- _Source material_:
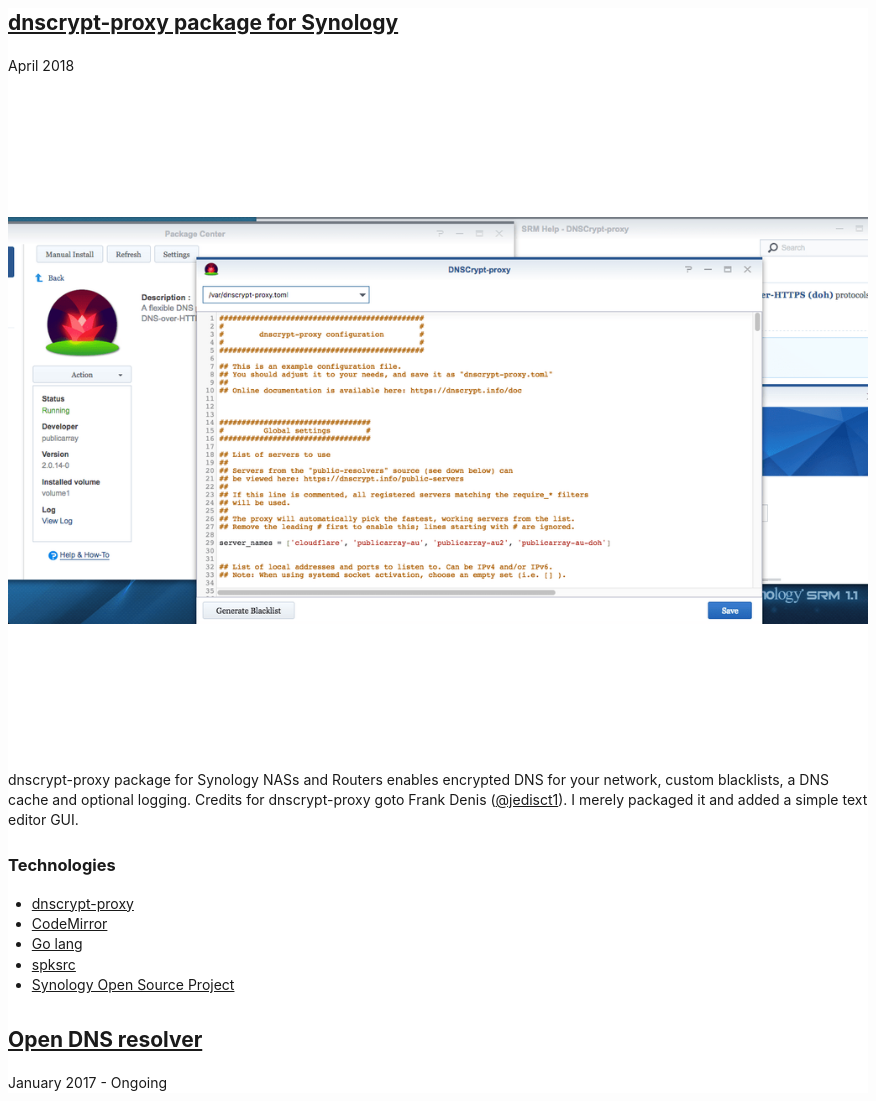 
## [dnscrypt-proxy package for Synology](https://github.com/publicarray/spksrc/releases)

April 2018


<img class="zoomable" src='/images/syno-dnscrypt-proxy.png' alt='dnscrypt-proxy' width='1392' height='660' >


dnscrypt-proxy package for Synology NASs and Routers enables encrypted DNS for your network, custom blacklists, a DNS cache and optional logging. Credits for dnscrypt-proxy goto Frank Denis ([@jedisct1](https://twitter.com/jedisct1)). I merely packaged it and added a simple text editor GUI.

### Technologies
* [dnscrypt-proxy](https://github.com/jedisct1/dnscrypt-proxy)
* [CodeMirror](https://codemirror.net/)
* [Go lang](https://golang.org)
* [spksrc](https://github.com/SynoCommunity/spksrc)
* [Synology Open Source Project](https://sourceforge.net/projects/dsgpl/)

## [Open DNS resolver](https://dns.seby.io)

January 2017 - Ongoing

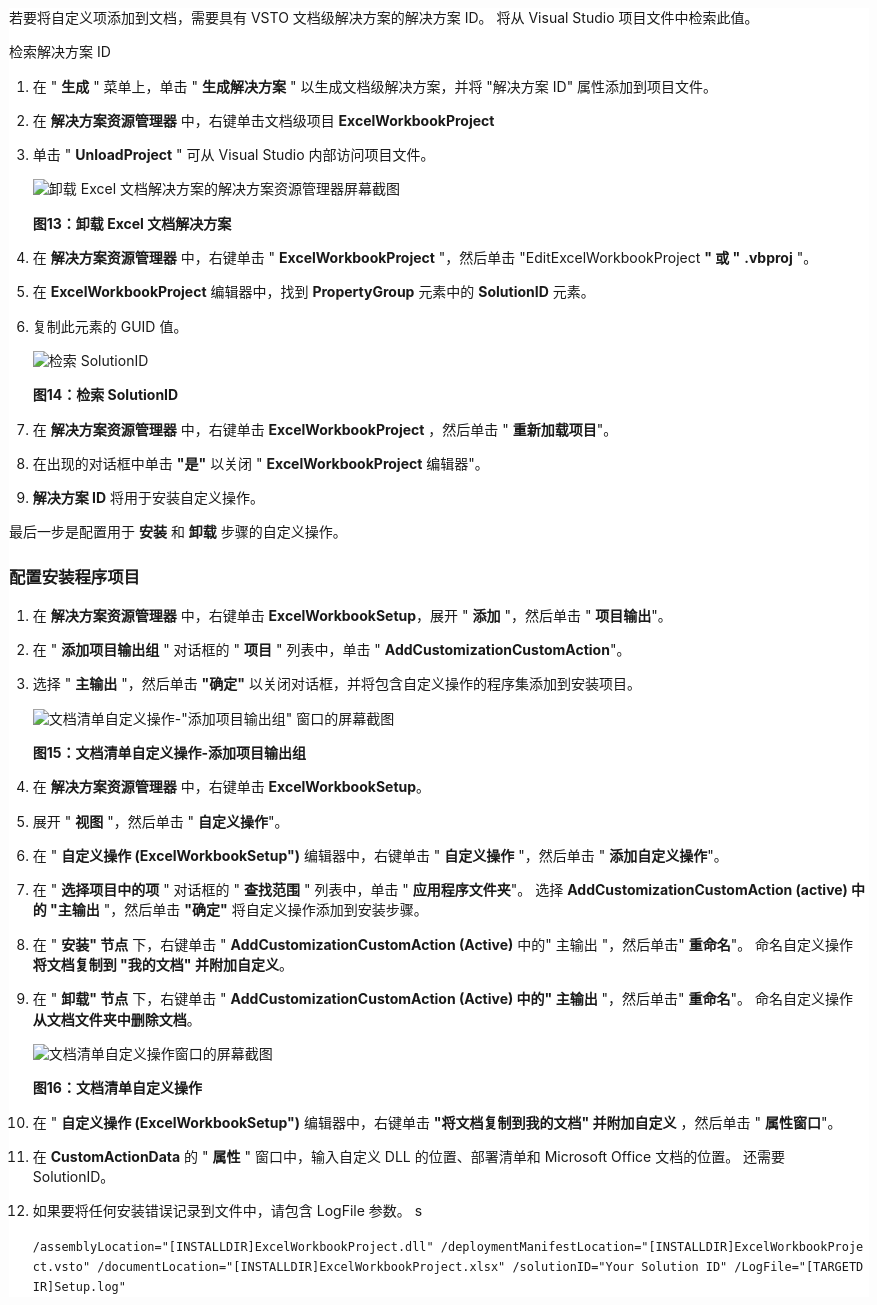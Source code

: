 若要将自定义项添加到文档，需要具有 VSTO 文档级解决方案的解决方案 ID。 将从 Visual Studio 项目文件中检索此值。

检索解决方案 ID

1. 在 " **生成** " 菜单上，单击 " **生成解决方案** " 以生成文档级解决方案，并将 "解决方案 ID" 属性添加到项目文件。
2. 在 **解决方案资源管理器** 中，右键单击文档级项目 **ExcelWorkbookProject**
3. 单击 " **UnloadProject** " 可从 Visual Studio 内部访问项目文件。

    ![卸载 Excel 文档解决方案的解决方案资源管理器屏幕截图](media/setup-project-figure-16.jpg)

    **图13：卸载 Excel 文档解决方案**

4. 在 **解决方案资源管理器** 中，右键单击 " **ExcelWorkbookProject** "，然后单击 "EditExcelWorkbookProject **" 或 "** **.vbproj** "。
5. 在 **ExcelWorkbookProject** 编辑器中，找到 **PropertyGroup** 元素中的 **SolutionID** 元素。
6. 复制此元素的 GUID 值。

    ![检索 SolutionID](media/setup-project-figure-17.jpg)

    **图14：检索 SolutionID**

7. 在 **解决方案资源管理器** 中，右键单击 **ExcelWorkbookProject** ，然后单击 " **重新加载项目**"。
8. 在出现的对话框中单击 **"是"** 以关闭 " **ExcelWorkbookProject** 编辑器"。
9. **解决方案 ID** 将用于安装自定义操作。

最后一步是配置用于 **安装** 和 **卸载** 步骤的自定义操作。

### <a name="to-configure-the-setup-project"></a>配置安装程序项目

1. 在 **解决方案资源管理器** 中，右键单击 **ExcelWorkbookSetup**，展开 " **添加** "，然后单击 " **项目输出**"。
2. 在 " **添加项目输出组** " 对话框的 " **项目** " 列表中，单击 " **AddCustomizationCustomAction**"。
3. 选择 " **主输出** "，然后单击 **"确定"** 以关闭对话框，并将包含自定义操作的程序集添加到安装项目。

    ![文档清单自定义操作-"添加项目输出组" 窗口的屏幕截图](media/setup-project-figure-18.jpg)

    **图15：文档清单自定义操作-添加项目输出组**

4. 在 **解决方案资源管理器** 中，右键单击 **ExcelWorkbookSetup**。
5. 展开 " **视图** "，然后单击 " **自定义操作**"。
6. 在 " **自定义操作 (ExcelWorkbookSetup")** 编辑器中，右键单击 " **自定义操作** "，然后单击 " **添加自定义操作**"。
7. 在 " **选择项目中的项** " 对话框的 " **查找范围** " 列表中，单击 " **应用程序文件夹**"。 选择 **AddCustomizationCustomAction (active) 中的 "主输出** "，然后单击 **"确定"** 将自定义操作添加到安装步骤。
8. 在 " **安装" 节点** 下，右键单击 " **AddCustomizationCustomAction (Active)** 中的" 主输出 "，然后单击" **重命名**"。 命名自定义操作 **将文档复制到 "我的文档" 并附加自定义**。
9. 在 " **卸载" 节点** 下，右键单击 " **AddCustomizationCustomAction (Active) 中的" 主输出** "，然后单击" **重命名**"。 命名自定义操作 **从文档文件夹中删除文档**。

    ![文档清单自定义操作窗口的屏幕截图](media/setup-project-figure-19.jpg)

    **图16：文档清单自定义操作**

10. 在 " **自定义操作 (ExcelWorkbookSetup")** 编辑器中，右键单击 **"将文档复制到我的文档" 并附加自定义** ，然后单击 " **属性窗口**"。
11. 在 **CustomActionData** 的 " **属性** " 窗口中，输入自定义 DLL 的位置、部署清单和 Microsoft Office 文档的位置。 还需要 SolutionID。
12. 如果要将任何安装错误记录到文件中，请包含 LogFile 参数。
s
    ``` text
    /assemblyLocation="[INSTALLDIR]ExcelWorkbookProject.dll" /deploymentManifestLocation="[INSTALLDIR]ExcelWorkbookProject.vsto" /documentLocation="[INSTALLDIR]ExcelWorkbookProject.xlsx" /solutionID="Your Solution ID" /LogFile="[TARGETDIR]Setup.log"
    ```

- _What the exercise asks_: Going through the entries above, count the lines that have the word "编辑器中" and state that count alone.

- _Answer box_: 3